M6 Master Migrate the IMI-Map to MEVN

Team

  • Jakob Panten
  • Linda Fernsel
  • Lotte Unckell
  • Luis Hankel
  • Robin Decker

Supervision

Prof. Dr. Barne Kleinen

Gathering Information

First, the team needed to gather information about the internship administration process and the changes that had been made to it due to the COVID19-Pandemic. To do this we repeated the following three steps:

  • Talk to previous and current internship officers and the student assistants in the internship administration.
  • Understand and visualize the process.
  • Talk about the visualisations and make adjustments accordingly.

What to keep?

The next step was to evaluate the current IMI-Map and to decide what to keep and what to toss out. Due to the IMI-Map having an 8-year history there were a lot of relics of past ideas. Over the years there had also been a lot of additions to the IMI-Map and not a lot of cleaning up grown-out-of-hand models or unused features.

We ended up keeping all of the main features of the old IMI-Map. Amongst other things we tossed out old attempts on review processes and decided to redesign the models completely.

What to add?

Now we needed to decide if we wanted to add anything.
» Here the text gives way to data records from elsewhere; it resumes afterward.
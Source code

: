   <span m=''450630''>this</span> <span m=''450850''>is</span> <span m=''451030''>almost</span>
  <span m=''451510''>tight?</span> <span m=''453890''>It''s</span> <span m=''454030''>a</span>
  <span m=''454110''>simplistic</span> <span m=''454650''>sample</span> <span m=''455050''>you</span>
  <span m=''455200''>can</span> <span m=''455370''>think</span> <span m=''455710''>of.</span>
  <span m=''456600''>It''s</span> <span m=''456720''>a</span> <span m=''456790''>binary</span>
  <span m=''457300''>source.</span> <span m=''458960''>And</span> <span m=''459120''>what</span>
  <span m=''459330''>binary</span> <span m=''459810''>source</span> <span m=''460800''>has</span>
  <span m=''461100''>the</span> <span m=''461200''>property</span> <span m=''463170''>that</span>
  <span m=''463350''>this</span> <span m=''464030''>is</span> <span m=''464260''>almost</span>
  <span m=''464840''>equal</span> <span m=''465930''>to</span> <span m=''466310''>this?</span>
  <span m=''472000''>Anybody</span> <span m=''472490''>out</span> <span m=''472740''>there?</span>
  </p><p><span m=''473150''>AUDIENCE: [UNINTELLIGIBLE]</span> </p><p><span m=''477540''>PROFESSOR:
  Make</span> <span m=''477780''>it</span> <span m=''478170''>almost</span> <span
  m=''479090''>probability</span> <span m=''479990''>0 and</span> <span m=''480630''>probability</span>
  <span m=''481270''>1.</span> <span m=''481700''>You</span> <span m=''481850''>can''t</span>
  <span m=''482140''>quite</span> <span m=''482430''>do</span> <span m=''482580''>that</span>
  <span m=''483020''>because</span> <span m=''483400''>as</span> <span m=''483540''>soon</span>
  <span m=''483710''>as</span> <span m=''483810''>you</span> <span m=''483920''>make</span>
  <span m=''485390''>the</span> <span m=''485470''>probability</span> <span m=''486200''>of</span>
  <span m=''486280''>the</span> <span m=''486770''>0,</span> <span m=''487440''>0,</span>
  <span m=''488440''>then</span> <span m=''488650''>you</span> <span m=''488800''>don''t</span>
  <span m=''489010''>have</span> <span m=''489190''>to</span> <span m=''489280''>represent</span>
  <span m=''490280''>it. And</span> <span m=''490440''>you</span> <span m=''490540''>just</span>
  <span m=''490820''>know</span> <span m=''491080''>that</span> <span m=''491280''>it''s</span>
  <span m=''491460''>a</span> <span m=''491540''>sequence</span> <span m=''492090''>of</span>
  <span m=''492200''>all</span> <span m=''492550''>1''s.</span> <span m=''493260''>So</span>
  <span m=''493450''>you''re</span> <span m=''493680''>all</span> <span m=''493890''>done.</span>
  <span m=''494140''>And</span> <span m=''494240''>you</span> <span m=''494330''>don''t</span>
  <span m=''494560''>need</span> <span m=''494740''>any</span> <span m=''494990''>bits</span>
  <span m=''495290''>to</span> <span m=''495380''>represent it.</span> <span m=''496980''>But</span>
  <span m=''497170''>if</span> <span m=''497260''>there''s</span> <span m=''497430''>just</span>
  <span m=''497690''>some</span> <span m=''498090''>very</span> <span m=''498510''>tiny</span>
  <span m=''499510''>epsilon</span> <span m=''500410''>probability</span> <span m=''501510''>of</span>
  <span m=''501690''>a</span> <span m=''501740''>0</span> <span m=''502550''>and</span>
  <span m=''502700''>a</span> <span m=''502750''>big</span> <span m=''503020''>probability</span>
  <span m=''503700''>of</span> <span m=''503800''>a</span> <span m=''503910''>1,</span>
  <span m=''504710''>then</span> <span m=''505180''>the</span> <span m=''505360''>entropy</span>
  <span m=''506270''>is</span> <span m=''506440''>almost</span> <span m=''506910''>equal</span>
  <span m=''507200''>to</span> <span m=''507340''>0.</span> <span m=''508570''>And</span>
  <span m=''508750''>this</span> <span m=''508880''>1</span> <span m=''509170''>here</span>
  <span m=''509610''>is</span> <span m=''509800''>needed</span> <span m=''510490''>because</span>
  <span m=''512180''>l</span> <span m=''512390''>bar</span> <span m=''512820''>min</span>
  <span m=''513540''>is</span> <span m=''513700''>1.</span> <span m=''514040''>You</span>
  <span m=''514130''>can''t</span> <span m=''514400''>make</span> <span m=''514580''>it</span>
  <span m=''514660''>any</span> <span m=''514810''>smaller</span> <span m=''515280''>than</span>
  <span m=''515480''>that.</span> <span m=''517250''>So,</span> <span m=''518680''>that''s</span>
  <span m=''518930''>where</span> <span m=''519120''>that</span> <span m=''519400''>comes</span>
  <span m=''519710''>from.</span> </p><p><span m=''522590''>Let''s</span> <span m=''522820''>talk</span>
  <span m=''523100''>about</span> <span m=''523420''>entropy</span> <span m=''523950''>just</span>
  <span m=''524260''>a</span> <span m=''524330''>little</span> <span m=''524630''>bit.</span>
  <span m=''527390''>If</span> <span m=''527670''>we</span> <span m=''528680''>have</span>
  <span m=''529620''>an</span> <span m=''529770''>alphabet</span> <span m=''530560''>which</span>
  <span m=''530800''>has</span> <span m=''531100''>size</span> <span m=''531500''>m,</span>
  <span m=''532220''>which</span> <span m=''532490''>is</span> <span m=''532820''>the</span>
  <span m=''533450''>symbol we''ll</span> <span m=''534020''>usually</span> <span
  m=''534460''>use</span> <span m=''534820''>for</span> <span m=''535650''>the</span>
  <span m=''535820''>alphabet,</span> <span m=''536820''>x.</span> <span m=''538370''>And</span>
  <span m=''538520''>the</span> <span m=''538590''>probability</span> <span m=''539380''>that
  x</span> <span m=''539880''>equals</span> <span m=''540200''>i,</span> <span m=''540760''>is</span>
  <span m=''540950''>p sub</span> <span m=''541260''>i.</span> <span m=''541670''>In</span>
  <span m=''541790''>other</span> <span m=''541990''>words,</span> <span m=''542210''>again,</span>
Talking to the internship officer and the student assistants gave us a lot of ideas what could be improved. We landed on:

  • Implementing the handling of all the required PDFs using the IMI-Map to make the internship administration process more seamless.
  • Using Event Sourcing to be able to keep an administration history of internships and also to de-clutter the internship model a lot because it didn’t have to save the states of each of its components. Event Sourcing would take care of that.
  • Designing a new admin interface including quick actions and more to make the internship administration process faster and less tedious.
  • Redesigning the models that had grown and developed over the years to be huge.

Rewriting

After the concept was done we started implementing. We started working on frontend and backend separately. Simultaneously we worked on a deployment process and on a login strategy.

Once we had finished frontend and backend we connected them with an API and added Cypress tests.

Challenges

The migration of the IMI-Map posed a few interesting challenges that we solved over the course of the semester. Besides migrating the data and data schemes from a relational database (PostgreSQL) to a document based database (MongoDB), we had one major challenge to overcome.

The Story of Implementing an Administration History

The Missing Administration History

In the old IMI-Map there was no administration history. It was not possible to track which administrative tasks were completed when and by whom for all administrative tasks. In more complicated cases with exceptions from the main routine, seeing just the current status without the former process for an internship was not enough. So we decided to address this issue in the new IMI-Map.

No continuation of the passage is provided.